Projecting success have pulled together a dataset of nearly 10,000 datapoints that combines lessons learned and observations from a wide range of assurance reports, GAO/NAO reports and interventions. We utilise this information to provide evidence based insights and guidance, transforming assurance from something informed by the experience of an individual to being driven by evidence from hundreds of projects that have gone before, tailored to your specific circumstances.

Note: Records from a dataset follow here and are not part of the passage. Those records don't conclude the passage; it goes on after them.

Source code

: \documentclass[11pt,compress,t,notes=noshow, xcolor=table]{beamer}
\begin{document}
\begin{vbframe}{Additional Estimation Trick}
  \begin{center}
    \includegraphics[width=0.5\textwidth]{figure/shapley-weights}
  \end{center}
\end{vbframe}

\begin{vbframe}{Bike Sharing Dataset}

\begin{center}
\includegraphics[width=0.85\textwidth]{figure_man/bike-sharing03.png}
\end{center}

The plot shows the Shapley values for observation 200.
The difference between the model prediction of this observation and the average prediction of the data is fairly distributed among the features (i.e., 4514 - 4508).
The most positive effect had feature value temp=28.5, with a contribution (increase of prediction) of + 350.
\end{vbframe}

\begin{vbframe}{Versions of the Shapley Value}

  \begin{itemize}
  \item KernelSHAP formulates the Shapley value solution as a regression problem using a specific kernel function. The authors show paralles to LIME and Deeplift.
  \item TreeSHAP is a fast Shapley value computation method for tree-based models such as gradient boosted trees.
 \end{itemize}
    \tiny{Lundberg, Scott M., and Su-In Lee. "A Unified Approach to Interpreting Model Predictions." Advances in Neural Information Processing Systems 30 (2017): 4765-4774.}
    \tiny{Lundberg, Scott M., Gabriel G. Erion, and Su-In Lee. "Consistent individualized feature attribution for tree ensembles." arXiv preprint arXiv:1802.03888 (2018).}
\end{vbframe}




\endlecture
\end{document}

Furthermore, our team have first hand experience of leading $billion projects and multi $billion portfolios. We understand that assurance can become a hurdle to be jumped rather than an opportunity to reflect, learn and adapt, so we work hard to build up personal relationships with the project team. We centre our approach around coaching and mentoring, rather than marking the project's homework. In our experience, its the only way that assurance observations and the associated lessons really secure traction.

Project Health checks, gateway reviews and risk reviews.
Independent review of benefits realisation, strategic alignment.
Approach to the management of complexity and whether the team understand where uncertainty and volatility can impact project outcomes.
Softer issues such as bias, team dynamics, culture.

Our team at Projecting Success Ltd have led portfolios of up to 60 projects, projects of >$1bn and managed change programmes extending across 6 organisations. We have first hand account of managing complexity and understand the challenges involved. We leverage this experience to provide insight and risk informed analysis. We offer a broad spectrum of assurance services, but our preference is to work collegiately and develop trust, whilst respecting the need to maintain boundaries to avoid ‘going native’. It’s a fine balance that we manage with utmost care.